Legacy of Ashes: The History of the CIA
- Author: Tim Weiner
- Language: English
- Subject: Central Intelligence Agency
- Genre: Non-fiction
- Publisher: Doubleday
- Publication date: 2007
- Publication place: United States
- Pages: 702 pp (first edition)
- ISBN: 978-0-385-51445-3
- OCLC: 82367780
- Dewey Decimal: 327.1273009 22
- LC Class: JK468.I6 W44 2007

= Legacy of Ashes (book) =

2007 book by Tim Weiner

Legacy of Ashes: The History of the CIA is a 2007 book by Tim Weiner. Legacy of Ashes won the 2007 National Book Award for Nonfiction.
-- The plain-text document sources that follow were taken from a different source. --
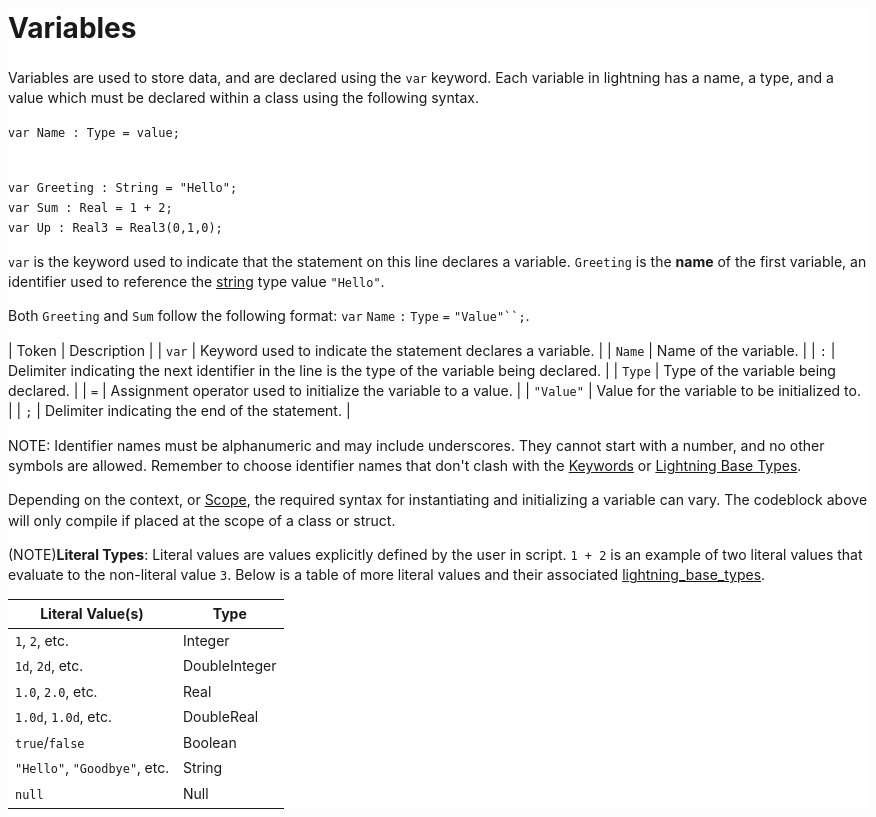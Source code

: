 
 # Variables
Variables are used to store data, and are declared using the `var` keyword.  Each variable in lightning has a name, a type, and a value which must be declared within a class using the following syntax.

`var Name : Type = value;`

<pre><code class="language-csharp">
var Greeting : String = "Hello";
var Sum : Real = 1 + 2;
var Up : Real3 = Real3(0,1,0);
</code></pre>

`var` is the keyword used to indicate that the statement on this line declares a variable. `Greeting` is the **name** of the first variable, an identifier used to reference the [string](https://github.com/PlasmaEngine/PlasmaDocs/tree/master/docs/C%2B%2B/code_reference/lightning_base_types/string.markdown) type value `"Hello"`. 

Both `Greeting` and `Sum` follow the following format: `var` `Name` `:` `Type` `=` `"Value"``;`.

| Token | Description |
| `var` | Keyword used to indicate the statement declares a variable. |
| `Name` | Name of the variable. |
| `:` | Delimiter indicating the next identifier in the line is the type of the variable being declared. |
| `Type` | Type of the variable being declared. |
| `=` | Assignment operator used to initialize the variable to a value. |
| `"Value"` | Value for the variable to be initialized to. |
| `;` | Delimiter indicating the end of the statement. |

NOTE: Identifier names must be alphanumeric and may include underscores. They cannot start with a number, and no other symbols are allowed. Remember to choose identifier names that don't clash with the [Keywords](https://plasmaengine.github.io/PlasmaDocs/Manual/Lightning/keywords.markdown) or [Lightning Base Types](https://github.com/PlasmaEngine/PlasmaDocs/tree/master/docs/C%2B%2B/code_reference/lightning_base_types.markdown).

Depending on the context, or [Scope](https://plasmaengine.github.io/PlasmaDocs/Manual/Lightning/variables_and_data_types.markdown#scope), the required syntax for instantiating and initializing a variable can vary.  The codeblock above will only compile if placed at the scope of a class or struct.

(NOTE)**Literal Types**: Literal values are values explicitly defined by the user in script.  `1 + 2` is an example of two literal values that evaluate to the non-literal value `3`.  Below is a table of more literal values and their associated [lightning_base_types](https://github.com/PlasmaEngine/PlasmaDocs/tree/master/docs/C%2B%2B/code_reference/lightning_base_types.markdown).

 | Literal Value(s) | Type |
 | -- | -- |
 | `1`, `2`, etc. | Integer |
 | `1d`, `2d`, etc. | DoubleInteger |
 | `1.0`, `2.0`, etc. | Real |
 | `1.0d`, `1.0d`, etc. | DoubleReal |
 | `true`/`false` | Boolean |
 | `"Hello"`, `"Goodbye"`, etc. | String |
 | `null` | Null |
The book received mixed receptions, generally positive by journalists and negative by scholars of intelligence studies.

The successor to this book is entitled The Mission: The CIA in the 21st Century, also by the same author, Tim Weiner.

==Title==
The title of the book comes from a misrepresented quotation from U.S. president Dwight D. Eisenhower during a meeting of the National Security Council (NSC) in 1961. Weiner incorrectly attributes the phrase "legacy of ashes" to Eisenhower's assessment of the CIA's performance under his administration. However, the January 5, 1961 meeting of the NSC focused on perceived redundancies in each military service's intelligence arms. As described by the meeting notes:

"The President then remarked that soon after Pearl Harbor, he was engaged in an operation which required him to have certain information which he was unable to obtain from the Navy, i.e. the strength the Navy had left in the Pacific. The President also noted that the U.S. fought the first year of the war in Europe entirely on the basis of British intelligence. Subsequently, each Military Service developed its own intelligence organization. He thought this situation made little sense in managerial terms. He had suffered an eight-year defeat on this question but would leave a legacy of ashes for his successor."
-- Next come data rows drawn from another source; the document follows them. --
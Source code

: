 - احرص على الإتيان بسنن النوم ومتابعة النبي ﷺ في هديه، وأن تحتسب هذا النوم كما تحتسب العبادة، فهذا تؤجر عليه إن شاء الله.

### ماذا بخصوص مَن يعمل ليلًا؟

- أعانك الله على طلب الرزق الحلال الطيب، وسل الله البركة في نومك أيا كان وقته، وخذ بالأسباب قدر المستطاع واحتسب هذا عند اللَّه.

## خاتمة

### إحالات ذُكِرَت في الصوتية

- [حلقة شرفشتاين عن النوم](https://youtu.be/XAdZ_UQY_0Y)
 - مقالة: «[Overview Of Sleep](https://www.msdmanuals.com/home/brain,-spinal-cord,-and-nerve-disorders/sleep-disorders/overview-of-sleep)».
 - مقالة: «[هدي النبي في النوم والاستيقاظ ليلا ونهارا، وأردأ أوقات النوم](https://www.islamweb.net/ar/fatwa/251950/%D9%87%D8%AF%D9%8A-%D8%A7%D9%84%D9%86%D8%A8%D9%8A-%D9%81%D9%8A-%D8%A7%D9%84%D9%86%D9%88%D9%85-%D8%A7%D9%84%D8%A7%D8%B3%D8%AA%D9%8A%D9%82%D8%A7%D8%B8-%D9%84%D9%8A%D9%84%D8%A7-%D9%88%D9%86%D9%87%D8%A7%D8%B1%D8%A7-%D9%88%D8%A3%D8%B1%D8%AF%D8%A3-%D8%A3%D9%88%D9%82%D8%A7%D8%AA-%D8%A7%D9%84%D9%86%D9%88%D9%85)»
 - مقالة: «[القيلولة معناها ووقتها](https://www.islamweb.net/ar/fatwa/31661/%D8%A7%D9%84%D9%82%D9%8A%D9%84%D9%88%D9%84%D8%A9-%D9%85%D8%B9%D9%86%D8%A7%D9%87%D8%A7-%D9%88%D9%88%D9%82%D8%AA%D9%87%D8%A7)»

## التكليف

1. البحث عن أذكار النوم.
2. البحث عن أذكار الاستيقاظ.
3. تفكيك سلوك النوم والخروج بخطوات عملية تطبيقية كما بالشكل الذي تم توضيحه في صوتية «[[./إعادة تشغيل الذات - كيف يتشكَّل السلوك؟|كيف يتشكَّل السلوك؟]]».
David M. Barrett observes that "as more than one reviewer of Weiner's book has shown, Eisenhower was not talking about the CIA; he was addressing another subject altogether—the fact that each branch of the US military had its own intelligence agency, and the failure during his administration to centralize that ongoing, wasteful, inefficient military intelligence setup. (John F. Kennedy and Robert McNamara would have a solution, of sorts, in creating the Defense Intelligence Agency in 1961)."

==Reception==

=== The CIA ===
In a press release coinciding with the book's release, the CIA claimed: "With a strong range of sources, Tim Weiner had an opportunity to write a balanced history of a complex, important subject. But he did not. His bias overwhelms his scholarship. One cannot learn the true story of the CIA from Legacy of Ashes."
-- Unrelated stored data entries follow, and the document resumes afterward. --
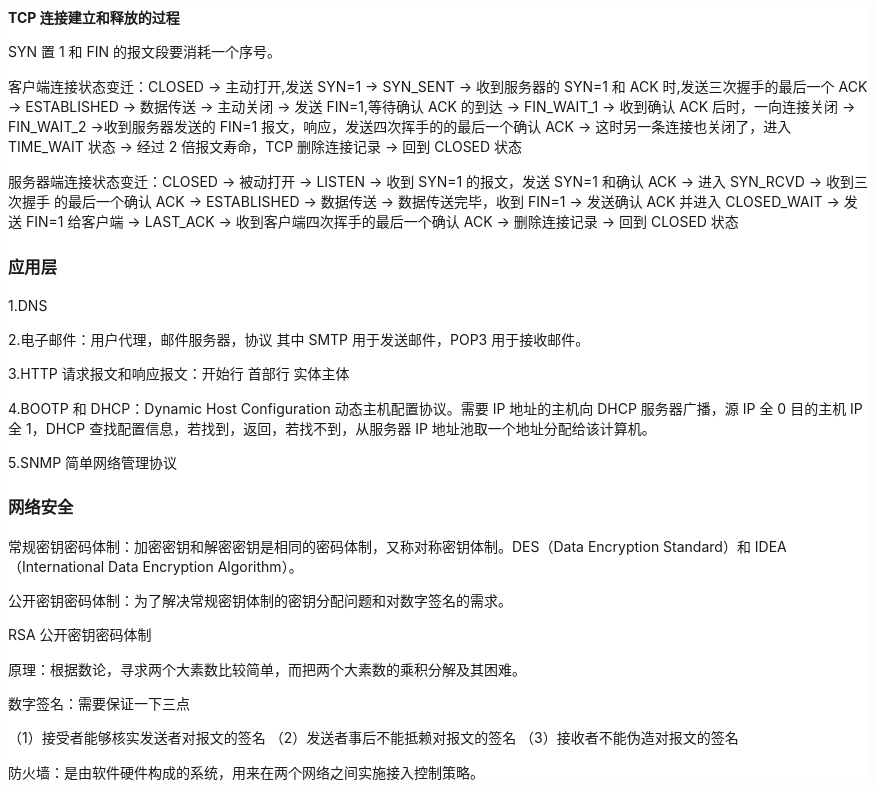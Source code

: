 **TCP 连接建立和释放的过程**

SYN 置 1 和 FIN 的报文段要消耗一个序号。

客户端连接状态变迁：CLOSED -> 主动打开,发送 SYN=1 -> SYN_SENT -> 收到服务器的 SYN=1 和 ACK 时,发送三次握手的最后一个 ACK
-> ESTABLISHED -> 数据传送 -> 主动关闭 -> 发送 FIN=1,等待确认 ACK 的到达 -> FIN_WAIT_1 -> 收到确认 ACK 后时，一向连接关闭 -> FIN_WAIT_2
->收到服务器发送的 FIN=1 报文，响应，发送四次挥手的的最后一个确认 ACK -> 这时另一条连接也关闭了，进入 TIME_WAIT 状态
-> 经过 2 倍报文寿命，TCP 删除连接记录 -> 回到 CLOSED 状态

服务器端连接状态变迁：CLOSED -> 被动打开 -> LISTEN -> 收到 SYN=1 的报文，发送 SYN=1 和确认 ACK -> 进入 SYN_RCVD -> 收到三次握手
的最后一个确认 ACK -> ESTABLISHED -> 数据传送 -> 数据传送完毕，收到 FIN=1 -> 发送确认 ACK 并进入 CLOSED_WAIT -> 发送 FIN=1 给客户端 -> LAST_ACK
-> 收到客户端四次挥手的最后一个确认 ACK -> 删除连接记录 -> 回到 CLOSED 状态

### 应用层

1.DNS

2.电子邮件：用户代理，邮件服务器，协议 其中 SMTP 用于发送邮件，POP3 用于接收邮件。

3.HTTP 请求报文和响应报文：开始行 首部行 实体主体

4.BOOTP 和 DHCP：Dynamic Host Configuration 动态主机配置协议。需要 IP 地址的主机向 DHCP 服务器广播，源 IP 全 0 目的主机 IP 全 1，DHCP 查找配置信息，若找到，返回，若找不到，从服务器 IP 地址池取一个地址分配给该计算机。

5.SNMP 简单网络管理协议

### 网络安全

常规密钥密码体制：加密密钥和解密密钥是相同的密码体制，又称对称密钥体制。DES（Data Encryption Standard）和 IDEA（International Data Encryption Algorithm）。

公开密钥密码体制：为了解决常规密钥体制的密钥分配问题和对数字签名的需求。

RSA 公开密钥密码体制

原理：根据数论，寻求两个大素数比较简单，而把两个大素数的乘积分解及其困难。

数字签名：需要保证一下三点

（1）接受者能够核实发送者对报文的签名
（2）发送者事后不能抵赖对报文的签名
（3）接收者不能伪造对报文的签名

防火墙：是由软件硬件构成的系统，用来在两个网络之间实施接入控制策略。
=== Journalists and academics ===
David Wise, coauthor of The Invisible Government, faulted Weiner for portraying Allen Dulles as "a doddering old man in carpet slippers" rather than the "shrewd professional spy" he knew and for refusing "to concede that the agency's leaders may have acted from patriotic motives or that the CIA ever did anything right," but concluded: "Legacy of Ashes succeeds as both journalism and history, and it is must reading for anyone interested in the CIA or American intelligence since World War II."

Despite favorable reception among journalists, some intelligence specialists were relatively critical of Weiner's work. Loch K. Johnson and Rhodri Jeffreys-Jones wrote that "as for scholars, the consensus seems to be that the work lacks both objectivity and thorough research"; James Callanan states that "What is also clear is the inaccuracy of Tim Weiner's description of a CIA that subverted its own mission ... There is, in fact, little evidence to suggest that the agency behaved as a rogue elephant"; Jeffrey T. Richelson of the National Security Archive at George Washington University describes the book as "a profoundly tendentious and unreliable guide to the overall history of the CIA"; and CIA in-house historian Nicholas Dujmovic opines that "The errors of fact in Legacy of Ashes are numerous and of the kind that a half-way diligent graduate student would spot." According to Johnson and Jeffreys-Jones, Weiner "seem[s] to have no knowledge at all of the solid academic work on intelligence that scholars have published."

Daniel Byman acknowledges CIA errors such as the failure to predict the Soviet invasion of Afghanistan and an erroneous 2002 assessment regarding Iraqi possession of weapons of mass destruction, but states that Weiner's analysis of CIA mistakes is often "simplistic, cherry-picked, and overblown" and omits the "broader structural, cognitive, and political explanations of success and failure".